Cerca nel blog

giovedì 20 febbraio 2020

Gourmet - Jiro Taniguchi - Masayuki Qusumi

 

Il protagonista è un uomo sempre ben vestito di cui non si sa molto se non che per lavoro è costretto a spostarsi continuamente in ogni parte del Giappone e che ha una vera predilezione per il cibo. Noi lettori seguiamo il suo vagabondaggio alla ricerca di posti dove mangiare. Tutto contribuisce all’esperienza del pasto, non solo il piatto in sé; infatti sceglie accuratamente i luoghi per le sue soste preziose ascoltando e assecondando l’istinto del momento. Si ferma in posti di ogni genere, trattorie casalinghe dalla cucina tradizionale e genuina, chioschetti ambulanti avvistati tra la folla, conbini per improvvisati spuntini notturni, ristoranti rustici e chiassosi, localini tranquilli in vicoli silenziosi o su isolette lontane dalla frenesia della città dove il tempo pare essersi fermato. 



Da buona forchetta, anzi bacchetta, difficilmente si limita a una singola portata. Si lascia guidare dagli odori, dalla fragranza che ispirano certi aromi, dai vapori provenienti dalla cucina, dagli accostamenti cromatici degli ingredienti che vede sul menù o sbirciando ai tavoli degli altri clienti.
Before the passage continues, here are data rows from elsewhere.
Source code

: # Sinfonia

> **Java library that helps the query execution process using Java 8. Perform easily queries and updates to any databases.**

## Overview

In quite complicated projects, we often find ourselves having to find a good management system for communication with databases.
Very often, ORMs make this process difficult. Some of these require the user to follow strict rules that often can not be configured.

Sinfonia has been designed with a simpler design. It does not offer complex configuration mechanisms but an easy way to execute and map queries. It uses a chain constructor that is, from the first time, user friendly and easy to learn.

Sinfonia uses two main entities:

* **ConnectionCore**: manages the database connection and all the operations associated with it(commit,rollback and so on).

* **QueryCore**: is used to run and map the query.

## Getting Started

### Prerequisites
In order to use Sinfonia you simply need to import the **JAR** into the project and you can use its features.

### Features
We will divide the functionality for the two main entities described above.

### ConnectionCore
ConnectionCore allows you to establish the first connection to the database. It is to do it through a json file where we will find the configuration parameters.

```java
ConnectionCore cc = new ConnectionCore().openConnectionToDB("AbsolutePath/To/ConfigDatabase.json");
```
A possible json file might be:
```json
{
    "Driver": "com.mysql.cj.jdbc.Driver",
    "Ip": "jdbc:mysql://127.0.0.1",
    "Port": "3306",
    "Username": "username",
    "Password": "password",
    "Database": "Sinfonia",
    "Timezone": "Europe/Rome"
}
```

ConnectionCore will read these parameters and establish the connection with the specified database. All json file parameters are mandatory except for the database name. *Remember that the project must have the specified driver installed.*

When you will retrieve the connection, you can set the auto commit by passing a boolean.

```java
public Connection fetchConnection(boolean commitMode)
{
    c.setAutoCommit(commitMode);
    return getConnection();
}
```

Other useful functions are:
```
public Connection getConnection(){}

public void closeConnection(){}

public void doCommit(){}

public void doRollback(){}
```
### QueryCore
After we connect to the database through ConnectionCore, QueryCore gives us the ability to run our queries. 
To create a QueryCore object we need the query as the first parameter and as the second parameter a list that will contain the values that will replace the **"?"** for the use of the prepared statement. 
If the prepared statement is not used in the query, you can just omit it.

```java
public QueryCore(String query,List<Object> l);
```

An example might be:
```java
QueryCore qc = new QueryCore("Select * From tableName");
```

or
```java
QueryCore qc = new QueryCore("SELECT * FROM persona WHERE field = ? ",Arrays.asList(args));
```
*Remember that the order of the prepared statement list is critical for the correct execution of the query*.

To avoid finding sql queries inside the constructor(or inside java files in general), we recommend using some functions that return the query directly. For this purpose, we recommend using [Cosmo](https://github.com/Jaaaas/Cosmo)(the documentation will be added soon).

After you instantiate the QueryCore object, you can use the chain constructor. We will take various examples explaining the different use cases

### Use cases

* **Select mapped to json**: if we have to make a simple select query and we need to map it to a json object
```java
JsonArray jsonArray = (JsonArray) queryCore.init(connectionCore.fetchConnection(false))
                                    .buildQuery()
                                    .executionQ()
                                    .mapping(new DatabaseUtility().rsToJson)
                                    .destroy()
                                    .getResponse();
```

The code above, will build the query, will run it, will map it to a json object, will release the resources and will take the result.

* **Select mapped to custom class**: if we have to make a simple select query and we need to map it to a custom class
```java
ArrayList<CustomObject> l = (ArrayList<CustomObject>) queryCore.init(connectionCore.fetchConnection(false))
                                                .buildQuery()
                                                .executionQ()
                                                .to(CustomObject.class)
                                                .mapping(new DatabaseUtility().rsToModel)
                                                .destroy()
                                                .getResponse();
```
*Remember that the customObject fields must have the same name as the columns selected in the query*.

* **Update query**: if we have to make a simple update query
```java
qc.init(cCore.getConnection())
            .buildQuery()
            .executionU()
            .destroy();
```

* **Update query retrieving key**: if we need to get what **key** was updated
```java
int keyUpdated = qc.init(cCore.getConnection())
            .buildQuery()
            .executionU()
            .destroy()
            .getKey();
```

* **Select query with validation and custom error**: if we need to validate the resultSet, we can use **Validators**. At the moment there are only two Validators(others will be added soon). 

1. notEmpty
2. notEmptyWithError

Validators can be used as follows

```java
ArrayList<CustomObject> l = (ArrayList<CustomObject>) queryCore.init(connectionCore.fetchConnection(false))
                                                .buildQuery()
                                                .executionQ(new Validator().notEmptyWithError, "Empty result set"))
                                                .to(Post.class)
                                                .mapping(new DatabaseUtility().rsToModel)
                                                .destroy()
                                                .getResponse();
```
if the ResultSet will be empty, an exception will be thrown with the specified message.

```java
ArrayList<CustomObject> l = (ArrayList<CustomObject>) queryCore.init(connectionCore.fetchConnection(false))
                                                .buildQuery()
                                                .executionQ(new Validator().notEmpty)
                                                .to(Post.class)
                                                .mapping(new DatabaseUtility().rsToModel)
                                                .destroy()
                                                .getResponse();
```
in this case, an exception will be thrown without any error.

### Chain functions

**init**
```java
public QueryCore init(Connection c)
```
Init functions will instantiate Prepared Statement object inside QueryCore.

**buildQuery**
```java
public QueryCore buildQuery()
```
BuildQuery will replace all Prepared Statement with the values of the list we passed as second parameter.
Prende molto sul serio i consigli dell’oste quasi come se si trattasse di una questione di fiducia e di promesse di avvenimenti futuri. Mangia a sazietà, si lamenta sempre di aver esagerato e puntualmente non impara mai la lezione. Saziarsi, però, non è davvero il suo obiettivo, non l’unico almeno. I suoi pasti hanno un che di sacro, li vive con estrema concentrazione come se stesse celebrando un rito. All’inizio mi mancava quel senso di convivialità e aggregazione che associo al cibo. Poi, però, ho capito che per il protagonista, buongustaio solitario, i pasti sono degli appuntamenti con se stesso, sono il suo tempo per sé, pause dall’andirivieni quotidiano, momenti di forte intimità in cui ritrovarsi e poter indirizzare la sua mente dove vuole, seguendo indisturbato il filo dei suoi pensieri fino a perderlo. Il sapore del cibo si mescola a sentimenti agrodolci che emergono quando sensazioni e frammenti del passato si risvegliano assaporando certe fragranze. 
Memorie sfocate di conversazioni fatte tanti anni prima riaffiorano mentre scorre con attenzione il menù e ricordi appannati di momenti perduti fanno improvvisamente capolino da chissà quale angolo della memoria attraverso il fumo emanato dalle pietanze calde. Epifanie di un attimo e reminiscenze alla Proust solo che al posto della piccola ed elegante madeleine a forma di conchiglietta ci sono anche fagioli dolci, pollo fritto e frittelle di polpo. 


Post più recente

L'arte del monotasking - Thatcher Wine

Thatcher Wine è il fondatore della Juniper Books, una società specializzata in interior design, in particolare in librerie personalizzate e ...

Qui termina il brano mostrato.